### WHAT THE TASK ASKS:
What is needed is an exact copy of the line with "ContentUris 클래스를 사용하면" and all lines that follow it in the entries below, the last line included.

### SUPPLIED DATA:
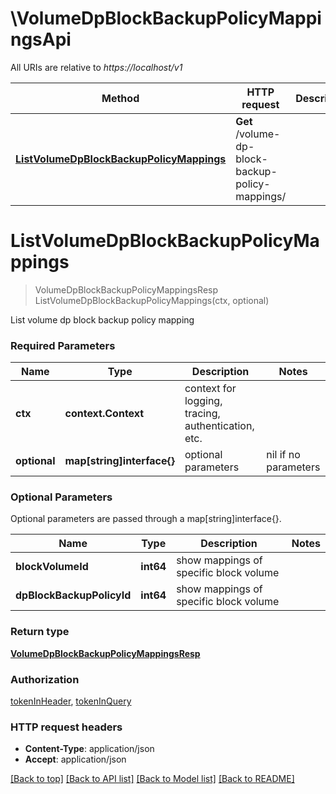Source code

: # \VolumeDpBlockBackupPolicyMappingsApi

All URIs are relative to *https://localhost/v1*

Method | HTTP request | Description
------------- | ------------- | -------------
[**ListVolumeDpBlockBackupPolicyMappings**](VolumeDpBlockBackupPolicyMappingsApi.md#ListVolumeDpBlockBackupPolicyMappings) | **Get** /volume-dp-block-backup-policy-mappings/ | 


# **ListVolumeDpBlockBackupPolicyMappings**
> VolumeDpBlockBackupPolicyMappingsResp ListVolumeDpBlockBackupPolicyMappings(ctx, optional)


List volume dp block backup policy mapping

### Required Parameters

Name | Type | Description  | Notes
------------- | ------------- | ------------- | -------------
 **ctx** | **context.Context** | context for logging, tracing, authentication, etc.
 **optional** | **map[string]interface{}** | optional parameters | nil if no parameters

### Optional Parameters
Optional parameters are passed through a map[string]interface{}.

Name | Type | Description  | Notes
------------- | ------------- | ------------- | -------------
 **blockVolumeId** | **int64**| show mappings of specific block volume | 
 **dpBlockBackupPolicyId** | **int64**| show mappings of specific block volume | 

### Return type

[**VolumeDpBlockBackupPolicyMappingsResp**](VolumeDpBlockBackupPolicyMappingsResp.md)

### Authorization

[tokenInHeader](../README.md#tokenInHeader), [tokenInQuery](../README.md#tokenInQuery)

### HTTP request headers

 - **Content-Type**: application/json
 - **Accept**: application/json

[[Back to top]](#) [[Back to API list]](../README.md#documentation-for-api-endpoints) [[Back to Model list]](../README.md#documentation-for-models) [[Back to README]](../README.md)

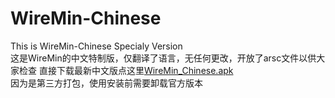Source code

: # WireMin-Chinese
This is WireMin-Chinese Specialy Version<br>
这是WireMin的中文特制版，仅翻译了语言，无任何更改，开放了arsc文件以供大家检查
直接下载最新中文版点这里<a href="https://github.com/covercanvas/WireMin-Chinese/releases/download/latest/WireMin_Chinese_1.9.2.apk">WireMin_Chinese.apk</a><br>
因为是第三方打包，使用安装前需要卸载官方版本
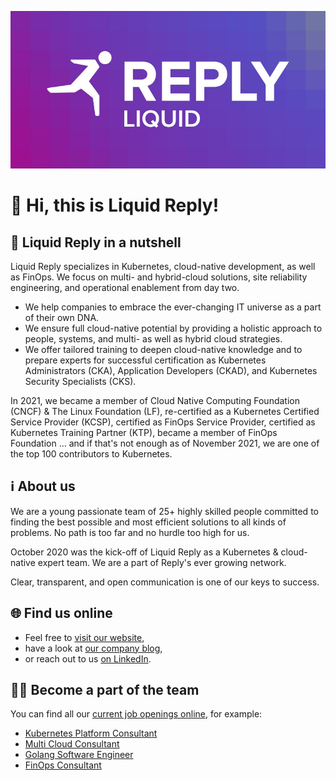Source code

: ![Liquid Reply Logo](./logo.jpg)

<!-- ![Liquid Reply Logo](./logo.png) -->

# :wave: Hi, this is Liquid Reply!

## :coconut: Liquid Reply in a nutshell

Liquid Reply specializes in Kubernetes, cloud-native development, as well as FinOps. We focus on multi- and hybrid-cloud solutions, site reliability engineering, and operational enablement from day two.

- We help companies to embrace the ever-changing IT universe as a part of their own DNA.
- We ensure full cloud-native potential by providing a holistic approach to people, systems, and multi- as well as hybrid cloud strategies.
- We offer tailored training to deepen cloud-native knowledge and to prepare experts for successful certification as Kubernetes Administrators (CKA), Application Developers (CKAD), and Kubernetes Security Specialists (CKS).

In 2021, we became a member of Cloud Native Computing Foundation (CNCF) & The Linux Foundation (LF), re-certified as a Kubernetes Certified Service Provider (KCSP), certified as FinOps Service Provider, certified as Kubernetes Training Partner (KTP), became a member of FinOps Foundation ... and if that's not enough as of November 2021, we are one of the top 100 contributors to Kubernetes.

## :information_source: About us

We are a young passionate team of 25+ highly skilled people committed to finding the best possible and most efficient solutions to all kinds of problems. No path is too far and no hurdle too high for us.

October 2020 was the kick-off of Liquid Reply as a Kubernetes & cloud-native expert team. We are a part of Reply's ever growing network.

Clear, transparent, and open communication is one of our keys to success.

## :globe_with_meridians: Find us online

- Feel free to [visit our website](http://liquidreply.com),
- have a look at [our company blog](https://liquidreply.net/),
- or reach out to us [on LinkedIn](https://www.linkedin.com/company/liquid-reply/).

## :technologist: Become a part of the team

You can find all our [current job openings online](https://liquidreply.bamboohr.com/jobs/), for example:

- [Kubernetes Platform Consultant](https://liquidreply.bamboohr.com/jobs/view.php?id=25)
- [Multi Cloud Consultant](https://liquidreply.bamboohr.com/jobs/view.php?id=27)
- [Golang Software Engineer](https://liquidreply.bamboohr.com/jobs/view.php?id=29)
- [FinOps Consultant](https://liquidreply.bamboohr.com/jobs/view.php?id=32)
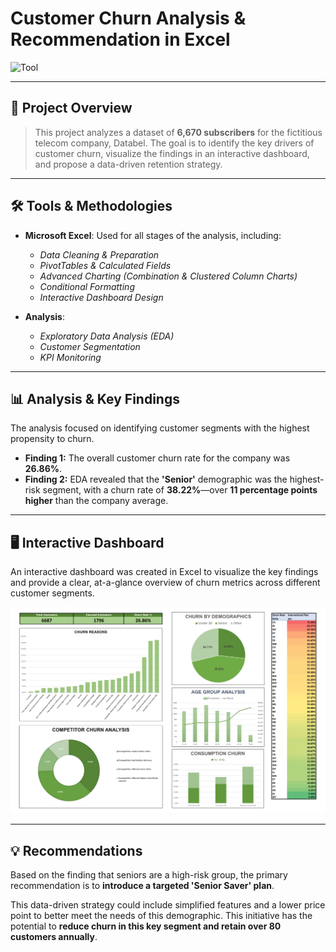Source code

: # Customer Churn Analysis & Recommendation in Excel

![Tool](https://img.shields.io/badge/Tool-Microsoft_Excel-217346?style=for-the-badge&logo=microsoft-excel)

---

## 🎯 Project Overview

> This project analyzes a dataset of **6,670 subscribers** for the fictitious telecom company, Databel. The goal is to identify the key drivers of customer churn, visualize the findings in an interactive dashboard, and propose a data-driven retention strategy.

---

## 🛠️ Tools & Methodologies

* **Microsoft Excel**: Used for all stages of the analysis, including:
    * *Data Cleaning & Preparation*
    * *PivotTables & Calculated Fields*
    * *Advanced Charting (Combination & Clustered Column Charts)*
    * *Conditional Formatting*
    * *Interactive Dashboard Design*

* **Analysis**:
    * *Exploratory Data Analysis (EDA)*
    * *Customer Segmentation*
    * *KPI Monitoring*

---

## 📊 Analysis & Key Findings

The analysis focused on identifying customer segments with the highest propensity to churn.

* **Finding 1:** The overall customer churn rate for the company was **26.86%**.
* **Finding 2:** EDA revealed that the **'Senior'** demographic was the highest-risk segment, with a churn rate of **38.22%**—over **11 percentage points higher** than the company average.

---

## 🖥️ Interactive Dashboard

An interactive dashboard was created in Excel to visualize the key findings and provide a clear, at-a-glance overview of churn metrics across different customer segments.

![Dashboard Screenshot](https://raw.githubusercontent.com/Sejwal007/Customer-Churn-Analysis/main/Project%20Resources/Customer%20Churn%20Dashboard.png)

---

## 💡 Recommendations

Based on the finding that seniors are a high-risk group, the primary recommendation is to **introduce a targeted 'Senior Saver' plan**.

This data-driven strategy could include simplified features and a lower price point to better meet the needs of this demographic. This initiative has the potential to **reduce churn in this key segment and retain over 80 customers annually**.
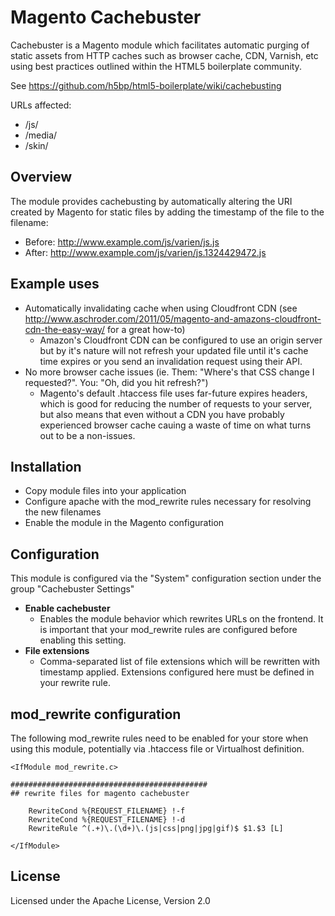 Magento Cachebuster
===================

Cachebuster is a Magento module which facilitates automatic purging of static assets from HTTP caches such as browser cache, CDN, Varnish, etc using best practices outlined within the HTML5 boilerplate community.

See https://github.com/h5bp/html5-boilerplate/wiki/cachebusting

URLs affected:

* /js/ 
* /media/
* /skin/

## Overview

The module provides cachebusting by automatically altering the URI created by Magento for static files by adding the timestamp of the file to the filename:

* Before: http://www.example.com/js/varien/js.js
* After:  http://www.example.com/js/varien/js.1324429472.js

## Example uses

* Automatically invalidating cache when using Cloudfront CDN (see http://www.aschroder.com/2011/05/magento-and-amazons-cloudfront-cdn-the-easy-way/ for a great how-to)
  * Amazon's Cloudfront CDN can be configured to use an origin server but by it's nature will not refresh your updated file until it's cache time expires or you send an invalidation request using their API.  
* No more browser cache issues (ie. Them: "Where's that CSS change I requested?".  You: "Oh, did you hit refresh?")
  * Magento's default .htaccess file uses far-future expires headers, which is good for reducing the number of requests to your server, but also means that even without a CDN you have probably experienced browser cache cauing a waste of time on what turns out to be a non-issues.

## Installation

* Copy module files into your application
* Configure apache with the mod_rewrite rules necessary for resolving the new filenames
* Enable the module in the Magento configuration

## Configuration

This module is configured via the "System" configuration section under the group "Cachebuster Settings"

* **Enable cachebuster**
  * Enables the module behavior which rewrites URLs on the frontend.  It is important that your mod_rewrite rules are configured before enabling this setting.
* **File extensions**
  * Comma-separated list of file extensions which will be rewritten with timestamp applied.  Extensions configured here must be defined in your rewrite rule. 

## mod_rewrite configuration

The following mod_rewrite rules need to be enabled for your store when using this module, potentially via .htaccess file or Virtualhost definition.

    <IfModule mod_rewrite.c>

    ############################################
    ## rewrite files for magento cachebuster

        RewriteCond %{REQUEST_FILENAME} !-f
        RewriteCond %{REQUEST_FILENAME} !-d
        RewriteRule ^(.+)\.(\d+)\.(js|css|png|jpg|gif)$ $1.$3 [L]

    </IfModule>

## License

Licensed under the Apache License, Version 2.0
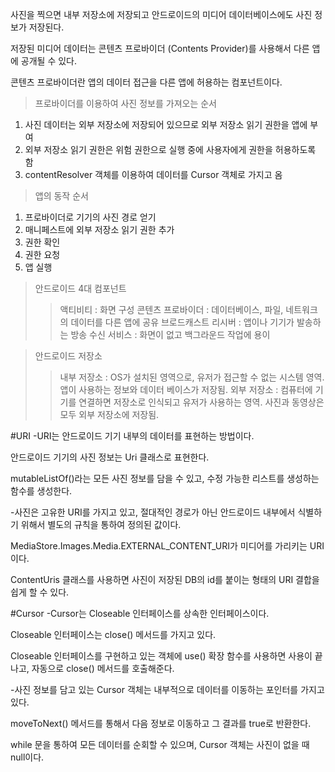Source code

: 사진을 찍으면 내부 저장소에 저장되고 안드로이드의 미디어 데이터베이스에도 사진 정보가 저장된다.

저장된 미디어 데이터는 콘텐츠 프로바이더 (Contents Provider)를 사용해서 다른 앱에 공개될 수 있다.

콘텐츠 프로바이더란 앱의 데이터 접근을 다른 앱에 허용하는 컴포넌트이다. 

> 프로바이더를 이용하여 사진 정보를 가져오는 순서
1. 사진 데이터는 외부 저장소에 저장되어 있으므로 외부 저장소 읽기 권한을 앱에 부여
2. 외부 저장소 읽기 권한은 위험 권한으로 실행 중에 사용자에게 권한을 허용하도록 함
3. contentResolver 객체를 이용하여 데이터를 Cursor 객체로 가지고 옴


> 앱의 동작 순서
1. 프로바이더로 기기의 사진 경로 얻기
2. 매니페스트에 외부 저장소 읽기 권한 추가
3. 권한 확인
4. 권한 요청
5. 앱 실행


> 안드로이드 4대 컴포넌트
>> 액티비티 : 화면 구성
>> 콘텐츠 프로바이더 : 데이터베이스, 파일, 네트워크의 데이터를 다른 앱에 공유
>> 브로드캐스트 리시버 : 앱이나 기기가 발송하는 방송 수신
>> 서비스 : 화면이 없고 백그라운드 작업에 용이


> 안드로이드 저장소
>> 내부 저장소 : OS가 설치된 영역으로, 유저가 접근할 수 없는 시스템 영역. 앱이 사용하는 정보와 데이터 베이스가 저장됨.
>> 외부 저장소 : 컴퓨터에 기기를 연결하면 저장소로 인식되고 유저가 사용하는 영역. 사진과 동영상은 모두 외부 저장소에 저장됨.




#URI
-URI는 안드로이드 기기 내부의 데이터를 표현하는 방법이다.

안드로이드 기기의 사진 정보는 Uri 클래스로 표현한다. 

mutableListOf()라는 모든 사진 정보를 담을 수 있고, 수정 가능한 리스트를 생성하는 함수를 생성한다. 

-사진은 고유한 URI를 가지고 있고, 절대적인 경로가 아닌 안드로이드 내부에서 식별하기 위해서 별도의 규칙을 통하여 정의된 값이다.

MediaStore.Images.Media.EXTERNAL_CONTENT_URI가 미디어를 가리키는 URI이다.

ContentUris 클래스를 사용하면 사진이 저장된 DB의 id를 붙이는 형태의 URI 결합을 쉽게 할 수 있다.

#Cursor
-Cursor는 Closeable 인터페이스를 상속한 인터페이스이다.

Closeable 인터페이스는 close() 메서드를 가지고 있다. 

Closeable 인터페이스를 구현하고 있는 객체에 use() 확장 함수를 사용하면 사용이 끝나고, 자동으로 close() 메서드를 호출해준다.

-사진 정보를 담고 있는 Cursor 객체는 내부적으로 데이터를 이동하는 포인터를 가지고 있다.

moveToNext() 메서드를 통해서 다음 정보로 이동하고 그 결과를 true로 반환한다.

while 문을 통하여 모든 데이터를 순회할 수 있으며, Cursor 객체는 사진이 없을 때 null이다.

### YOUR SOLUTION:
ContentUris 클래스를 사용하면 사진이 저장된 DB의 id를 붙이는 형태의 URI 결합을 쉽게 할 수 있다.

#Cursor
-Cursor는 Closeable 인터페이스를 상속한 인터페이스이다.

Closeable 인터페이스는 close() 메서드를 가지고 있다. 

Closeable 인터페이스를 구현하고 있는 객체에 use() 확장 함수를 사용하면 사용이 끝나고, 자동으로 close() 메서드를 호출해준다.

-사진 정보를 담고 있는 Cursor 객체는 내부적으로 데이터를 이동하는 포인터를 가지고 있다.

moveToNext() 메서드를 통해서 다음 정보로 이동하고 그 결과를 true로 반환한다.

while 문을 통하여 모든 데이터를 순회할 수 있으며, Cursor 객체는 사진이 없을 때 null이다.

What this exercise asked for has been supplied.